Current Status of Research Progress	Current Status of Research Progress 1: Research has progressed more than it was originally planned. Reason The ICLR 2018 paper on adversarial characterization and detection, and the ICML 2018 paper on the characterization and prevention of overfitting, both use the local intrinsic dimensionality (LID) model for both theoretical explanation and practical management of deep learning classification. Both papers have made an impact at the highest levels of the field, and have introduced the LID model to the full international research community, much sooner than expected, and at a higher scale than expected. In its first 13 months since publication, the ICLR paper (2.5% acceptance rate) has been cited 65 times, and in its first 10 months since publication, the ICML paper has been cited 23 times. In my recent reviews for the top-tier IJCAI 2019 international conference, 3 out of the 7 submissions I was assigned to review have independently adopted LID for excellent effect in deep neural network (DNN) applications. All this indicates that one of the most important objectives of the project, to establish LID as an essential, standard model for DNN, has already been met. For the remainder of the project, we will seek to build upon this already very satisfying start.
Strategy for Future Research Activity	Within FY2019: (1) In FY 2018 we developed estimators for a decomposition of LID, following theory published in 2017. Our initial work showed that these estimators can help determine low-dimensional yet discriminative feature subsets. This year, we will work on sharpening these estimators so as to help in feature ranking for subspace clustering applications. (2) In FY2018 we verified the use of LID for applications in deep neural network learning, including classification and adversarial detection.
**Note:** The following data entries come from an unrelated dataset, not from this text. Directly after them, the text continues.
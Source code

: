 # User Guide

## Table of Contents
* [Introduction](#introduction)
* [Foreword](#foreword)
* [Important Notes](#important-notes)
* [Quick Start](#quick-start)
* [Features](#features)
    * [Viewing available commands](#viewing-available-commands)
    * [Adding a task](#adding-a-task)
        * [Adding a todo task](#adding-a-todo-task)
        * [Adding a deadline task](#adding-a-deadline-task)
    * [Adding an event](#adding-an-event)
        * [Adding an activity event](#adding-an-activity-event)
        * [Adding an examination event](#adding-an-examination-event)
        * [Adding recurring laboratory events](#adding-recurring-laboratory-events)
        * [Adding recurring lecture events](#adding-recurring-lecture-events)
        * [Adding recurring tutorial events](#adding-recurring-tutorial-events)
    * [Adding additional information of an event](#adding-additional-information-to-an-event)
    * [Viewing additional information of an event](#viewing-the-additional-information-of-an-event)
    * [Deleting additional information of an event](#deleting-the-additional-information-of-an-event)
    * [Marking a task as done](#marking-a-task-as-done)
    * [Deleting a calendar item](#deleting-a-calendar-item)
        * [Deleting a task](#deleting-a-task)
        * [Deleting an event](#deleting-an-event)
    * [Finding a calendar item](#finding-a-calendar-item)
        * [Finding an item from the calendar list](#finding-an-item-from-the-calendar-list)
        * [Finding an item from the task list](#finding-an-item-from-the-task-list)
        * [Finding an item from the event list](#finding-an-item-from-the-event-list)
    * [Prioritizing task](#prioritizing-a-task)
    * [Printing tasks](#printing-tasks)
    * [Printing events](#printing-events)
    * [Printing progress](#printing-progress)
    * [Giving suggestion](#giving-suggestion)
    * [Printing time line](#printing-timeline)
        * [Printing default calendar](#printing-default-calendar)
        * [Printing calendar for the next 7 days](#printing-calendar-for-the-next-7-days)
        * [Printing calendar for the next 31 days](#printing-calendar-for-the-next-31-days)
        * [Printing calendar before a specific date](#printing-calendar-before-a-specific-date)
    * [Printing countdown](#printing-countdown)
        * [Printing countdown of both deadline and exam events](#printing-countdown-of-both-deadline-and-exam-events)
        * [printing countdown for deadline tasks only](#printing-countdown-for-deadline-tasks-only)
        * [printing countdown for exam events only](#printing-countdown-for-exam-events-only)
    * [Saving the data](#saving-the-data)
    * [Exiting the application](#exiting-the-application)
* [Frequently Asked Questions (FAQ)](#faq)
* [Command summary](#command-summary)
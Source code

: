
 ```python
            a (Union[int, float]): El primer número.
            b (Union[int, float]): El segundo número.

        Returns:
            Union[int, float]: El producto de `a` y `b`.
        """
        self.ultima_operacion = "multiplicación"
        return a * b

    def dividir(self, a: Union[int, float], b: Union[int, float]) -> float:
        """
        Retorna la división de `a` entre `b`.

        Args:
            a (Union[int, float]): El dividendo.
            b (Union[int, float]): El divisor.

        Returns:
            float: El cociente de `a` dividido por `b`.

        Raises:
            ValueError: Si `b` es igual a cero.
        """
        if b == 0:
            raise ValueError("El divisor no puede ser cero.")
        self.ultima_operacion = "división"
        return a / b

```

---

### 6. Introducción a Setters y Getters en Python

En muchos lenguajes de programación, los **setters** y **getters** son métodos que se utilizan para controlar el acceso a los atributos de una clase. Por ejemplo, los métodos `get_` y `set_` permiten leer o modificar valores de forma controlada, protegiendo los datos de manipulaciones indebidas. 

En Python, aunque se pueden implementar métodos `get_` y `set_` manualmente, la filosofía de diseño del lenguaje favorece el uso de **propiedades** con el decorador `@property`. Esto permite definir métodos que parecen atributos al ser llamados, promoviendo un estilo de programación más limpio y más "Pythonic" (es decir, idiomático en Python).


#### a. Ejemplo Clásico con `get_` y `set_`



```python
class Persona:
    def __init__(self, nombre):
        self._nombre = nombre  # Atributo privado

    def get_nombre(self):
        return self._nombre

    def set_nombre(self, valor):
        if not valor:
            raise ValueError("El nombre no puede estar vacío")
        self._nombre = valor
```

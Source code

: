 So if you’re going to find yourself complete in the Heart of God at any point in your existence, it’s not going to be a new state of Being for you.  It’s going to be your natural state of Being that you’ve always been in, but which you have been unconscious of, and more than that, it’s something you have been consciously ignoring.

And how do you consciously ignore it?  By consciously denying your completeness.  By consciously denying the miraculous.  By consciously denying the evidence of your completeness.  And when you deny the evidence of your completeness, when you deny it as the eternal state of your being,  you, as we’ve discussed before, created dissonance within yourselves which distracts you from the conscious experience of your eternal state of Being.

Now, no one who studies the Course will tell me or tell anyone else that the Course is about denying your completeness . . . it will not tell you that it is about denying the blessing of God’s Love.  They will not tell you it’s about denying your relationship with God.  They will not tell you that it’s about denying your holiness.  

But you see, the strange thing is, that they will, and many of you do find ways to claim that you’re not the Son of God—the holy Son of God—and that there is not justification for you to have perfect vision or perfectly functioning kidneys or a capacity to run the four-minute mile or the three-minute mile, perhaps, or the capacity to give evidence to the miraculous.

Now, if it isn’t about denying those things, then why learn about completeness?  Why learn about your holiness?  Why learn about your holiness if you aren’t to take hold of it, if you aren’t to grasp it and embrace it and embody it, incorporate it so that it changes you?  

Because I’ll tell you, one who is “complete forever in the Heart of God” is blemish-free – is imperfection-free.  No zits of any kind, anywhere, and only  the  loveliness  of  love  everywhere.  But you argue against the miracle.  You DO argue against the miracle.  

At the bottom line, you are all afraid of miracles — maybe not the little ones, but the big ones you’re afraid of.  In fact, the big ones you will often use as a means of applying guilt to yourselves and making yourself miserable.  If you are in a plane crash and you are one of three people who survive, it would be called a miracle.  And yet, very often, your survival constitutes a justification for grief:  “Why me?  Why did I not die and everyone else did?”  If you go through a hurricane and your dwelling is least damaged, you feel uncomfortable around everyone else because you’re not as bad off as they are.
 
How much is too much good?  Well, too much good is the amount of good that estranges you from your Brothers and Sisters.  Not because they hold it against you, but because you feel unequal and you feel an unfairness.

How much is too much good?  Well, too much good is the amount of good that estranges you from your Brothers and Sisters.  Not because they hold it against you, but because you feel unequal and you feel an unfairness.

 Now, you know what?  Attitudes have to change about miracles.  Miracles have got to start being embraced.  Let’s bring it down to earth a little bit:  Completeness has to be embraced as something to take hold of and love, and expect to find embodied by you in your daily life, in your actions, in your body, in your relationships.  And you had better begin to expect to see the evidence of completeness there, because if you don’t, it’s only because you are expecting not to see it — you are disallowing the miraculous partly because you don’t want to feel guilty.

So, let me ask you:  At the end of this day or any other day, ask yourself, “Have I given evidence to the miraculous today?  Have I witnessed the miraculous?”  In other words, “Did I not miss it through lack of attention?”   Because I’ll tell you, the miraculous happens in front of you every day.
In FY2019, we will extend this work to other neural network applications, including generalized adversarial networks. (3) Work in FY2018 has revealed the importance of sharp, tight estimation of LID in application areas. In FY2019, we will establish new techniques for estimation in databases, data mining and multimedia settings where relatively few sample points may be used; examples of these will include outlier detection and recommender systems. (4) We will make technical innovations available to researchers and practitioners by integrating fundamental tools based on LID into practical systems. In FY2018, we had hoped to integrate an effective new estimator of LID into the ELKI data mining framework - this estimator is now fully designed, and we will propose it for ELKI this year. (5) We will further promote the interdisciplinary international research community by proposing a third NII Shonan Meeting on Dimensionality and Scalability for 2020. This meeting was anticipated for 2019, but we have decided to postpone it due to the circumstances of some of the prospective organizers.

Research Products
(15 results)

All 2019 2018 Other

All Int'l Joint Research (6 results) Journal Article (9 results) (of which Int'l Joint Research: 9 results, Peer Reviewed: 9 results)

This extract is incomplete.